Для этого иезуитского журнала (как и для католической прессы по всей Европе) доказательством того, что церковь поступила правильно, было отношение Эдгардо к родителям. И не просто отношение — само его поведение наглядно демонстрировало истинность католической религии. Твердое желание ребенка «настоять на своем любой ценой», его «тихое стремление жить подальше от родни» можно было объяснить только вмешательством высшей благодати, божественным свидетельством того, что крещение действительно состоялось. Церковники показали мальчика множеству самых разных «важных особ из духовенства и мирян, сановникам и дипломатам», и все они беседовали с ним. Кроме того, церковь разрешила родителям часто навещать сына. «И во всех этих обстоятельствах, — докладывал журнал, — он ни разу ни на миг не дрогнул».

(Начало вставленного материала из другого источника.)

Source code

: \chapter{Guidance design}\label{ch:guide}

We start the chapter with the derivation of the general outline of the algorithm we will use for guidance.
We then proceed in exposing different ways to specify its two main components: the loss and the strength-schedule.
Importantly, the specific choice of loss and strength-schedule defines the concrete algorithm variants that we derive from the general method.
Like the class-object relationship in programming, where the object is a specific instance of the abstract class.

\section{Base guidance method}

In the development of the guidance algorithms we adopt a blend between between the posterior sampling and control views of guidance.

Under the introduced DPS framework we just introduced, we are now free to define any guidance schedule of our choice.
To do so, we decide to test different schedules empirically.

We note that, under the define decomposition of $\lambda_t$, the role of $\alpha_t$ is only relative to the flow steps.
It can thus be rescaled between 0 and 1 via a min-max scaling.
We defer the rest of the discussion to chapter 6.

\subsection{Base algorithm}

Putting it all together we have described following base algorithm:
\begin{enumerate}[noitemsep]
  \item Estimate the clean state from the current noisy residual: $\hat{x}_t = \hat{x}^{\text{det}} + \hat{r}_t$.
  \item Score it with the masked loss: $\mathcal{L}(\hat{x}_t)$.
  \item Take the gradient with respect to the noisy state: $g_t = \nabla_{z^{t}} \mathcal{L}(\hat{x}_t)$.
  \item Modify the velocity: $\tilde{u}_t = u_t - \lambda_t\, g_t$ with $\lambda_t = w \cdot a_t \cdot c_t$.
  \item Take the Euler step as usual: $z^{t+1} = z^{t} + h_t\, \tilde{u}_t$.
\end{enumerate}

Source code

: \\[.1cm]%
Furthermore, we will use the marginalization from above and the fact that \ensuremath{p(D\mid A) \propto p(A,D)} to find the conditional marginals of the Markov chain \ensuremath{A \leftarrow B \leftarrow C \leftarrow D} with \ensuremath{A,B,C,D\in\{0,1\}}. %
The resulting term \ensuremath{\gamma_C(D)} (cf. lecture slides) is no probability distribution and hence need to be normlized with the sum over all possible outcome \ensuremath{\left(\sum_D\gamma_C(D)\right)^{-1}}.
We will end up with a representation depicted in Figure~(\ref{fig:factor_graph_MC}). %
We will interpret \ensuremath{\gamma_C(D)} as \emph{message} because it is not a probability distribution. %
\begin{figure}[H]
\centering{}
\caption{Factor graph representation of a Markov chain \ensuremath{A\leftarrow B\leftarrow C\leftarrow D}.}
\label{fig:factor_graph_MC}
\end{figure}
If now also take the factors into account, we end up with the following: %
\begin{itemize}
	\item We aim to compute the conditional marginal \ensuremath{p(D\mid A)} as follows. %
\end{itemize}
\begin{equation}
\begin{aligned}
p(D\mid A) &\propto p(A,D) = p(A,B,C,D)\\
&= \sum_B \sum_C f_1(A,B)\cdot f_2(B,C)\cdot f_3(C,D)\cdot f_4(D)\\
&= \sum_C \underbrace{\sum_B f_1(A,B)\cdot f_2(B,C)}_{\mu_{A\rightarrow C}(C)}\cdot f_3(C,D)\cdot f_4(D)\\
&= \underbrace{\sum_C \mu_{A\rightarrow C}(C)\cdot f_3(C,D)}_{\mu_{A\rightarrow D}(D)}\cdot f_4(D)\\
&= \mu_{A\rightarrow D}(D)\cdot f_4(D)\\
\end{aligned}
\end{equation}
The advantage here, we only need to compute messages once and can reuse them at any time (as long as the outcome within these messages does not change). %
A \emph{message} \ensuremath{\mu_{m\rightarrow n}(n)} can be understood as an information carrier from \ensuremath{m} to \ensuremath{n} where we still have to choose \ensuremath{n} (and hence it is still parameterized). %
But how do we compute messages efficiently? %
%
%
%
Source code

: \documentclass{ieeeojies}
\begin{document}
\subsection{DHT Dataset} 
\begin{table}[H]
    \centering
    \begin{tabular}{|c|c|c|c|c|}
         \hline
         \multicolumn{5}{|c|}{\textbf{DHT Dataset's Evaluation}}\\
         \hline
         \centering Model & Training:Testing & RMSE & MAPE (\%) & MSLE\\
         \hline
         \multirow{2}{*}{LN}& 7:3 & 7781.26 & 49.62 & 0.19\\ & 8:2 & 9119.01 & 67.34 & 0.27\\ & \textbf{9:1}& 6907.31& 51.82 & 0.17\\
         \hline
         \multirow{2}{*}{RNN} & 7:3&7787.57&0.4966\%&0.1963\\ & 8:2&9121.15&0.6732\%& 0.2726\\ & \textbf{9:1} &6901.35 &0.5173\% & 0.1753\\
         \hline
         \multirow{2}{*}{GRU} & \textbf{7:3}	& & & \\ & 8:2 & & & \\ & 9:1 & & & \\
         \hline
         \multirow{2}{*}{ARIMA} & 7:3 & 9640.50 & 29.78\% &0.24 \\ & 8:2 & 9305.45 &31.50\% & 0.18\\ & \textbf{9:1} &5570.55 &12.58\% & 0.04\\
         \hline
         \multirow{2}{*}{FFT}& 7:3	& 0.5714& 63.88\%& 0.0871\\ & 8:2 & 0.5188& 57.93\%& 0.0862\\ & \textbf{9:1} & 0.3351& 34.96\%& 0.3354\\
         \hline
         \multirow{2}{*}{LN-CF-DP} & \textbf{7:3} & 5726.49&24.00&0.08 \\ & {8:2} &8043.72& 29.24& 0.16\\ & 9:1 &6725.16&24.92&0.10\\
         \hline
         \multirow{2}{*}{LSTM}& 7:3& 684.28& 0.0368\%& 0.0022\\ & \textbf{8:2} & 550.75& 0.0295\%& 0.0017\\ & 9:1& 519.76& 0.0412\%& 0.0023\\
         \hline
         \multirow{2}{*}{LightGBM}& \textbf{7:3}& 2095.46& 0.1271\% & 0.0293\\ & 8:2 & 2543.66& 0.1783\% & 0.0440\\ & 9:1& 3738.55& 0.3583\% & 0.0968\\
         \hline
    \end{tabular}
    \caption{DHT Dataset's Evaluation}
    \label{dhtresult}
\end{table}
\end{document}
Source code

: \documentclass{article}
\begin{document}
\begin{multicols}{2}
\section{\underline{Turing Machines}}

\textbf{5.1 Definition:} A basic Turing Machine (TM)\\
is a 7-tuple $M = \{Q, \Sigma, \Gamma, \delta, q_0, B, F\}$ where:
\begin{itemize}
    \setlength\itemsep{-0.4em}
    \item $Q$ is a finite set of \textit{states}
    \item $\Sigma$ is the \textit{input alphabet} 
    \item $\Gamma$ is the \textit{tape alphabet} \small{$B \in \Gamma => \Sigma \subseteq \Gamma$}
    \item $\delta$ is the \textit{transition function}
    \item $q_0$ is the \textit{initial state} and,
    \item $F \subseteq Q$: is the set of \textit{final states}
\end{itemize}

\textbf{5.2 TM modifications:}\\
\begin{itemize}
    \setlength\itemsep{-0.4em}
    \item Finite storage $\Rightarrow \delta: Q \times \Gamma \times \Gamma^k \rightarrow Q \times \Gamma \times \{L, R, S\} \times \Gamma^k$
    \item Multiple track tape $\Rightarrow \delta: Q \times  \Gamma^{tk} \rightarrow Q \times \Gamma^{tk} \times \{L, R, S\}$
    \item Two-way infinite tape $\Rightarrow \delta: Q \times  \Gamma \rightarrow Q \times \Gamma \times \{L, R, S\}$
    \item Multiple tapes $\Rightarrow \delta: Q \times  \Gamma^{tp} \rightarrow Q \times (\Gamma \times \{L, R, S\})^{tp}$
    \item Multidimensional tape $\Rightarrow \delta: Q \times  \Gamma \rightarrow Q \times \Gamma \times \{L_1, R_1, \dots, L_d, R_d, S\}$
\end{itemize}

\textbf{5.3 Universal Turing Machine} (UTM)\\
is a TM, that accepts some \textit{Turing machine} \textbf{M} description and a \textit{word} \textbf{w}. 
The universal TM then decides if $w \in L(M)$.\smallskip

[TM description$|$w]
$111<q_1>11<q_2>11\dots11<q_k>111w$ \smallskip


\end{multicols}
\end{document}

А вот если говорить о поведении родителей Эдгардо, то Civiltà Cattolica изобразила совершенно иную картину, нежели та, что описывалась в еврейской и либеральной прессе. Страдания Момоло и Марианны объяснялись вовсе не тем, что у них отняли сына, а их ненавистью к церкви. Журнал рассказывал, что страх, который испытывал Эдгардо при мысли о родителях, был отнюдь не беспочвенным. «Они действуют с такой отчаянной решимостью не столько потому, что у них на время забрали одного из восьмерых детей, — ведь у них дома осталось еще семеро, — сколько потому, что их сын достался католической церкви».
Автор-иезуит рассказывал, будто сам разговаривал с Эдгардо через несколько дней после его первого свидания с матерью в Доме катехуменов. Мальчик признался, что эта встреча очень взволновала его. Обнимая его, мать заметила у него на шее медальон с изображением Пресвятой Девы Марии. Она очень разозлилась и сорвала медальон. Эдгардо оторопел, но из почтения к матери ничего не сказал. Но он будто бы сказал своему посетителю-иезуиту: «Я только твердил про себя: „Я христианин милостью Божией и христианином желаю умереть“».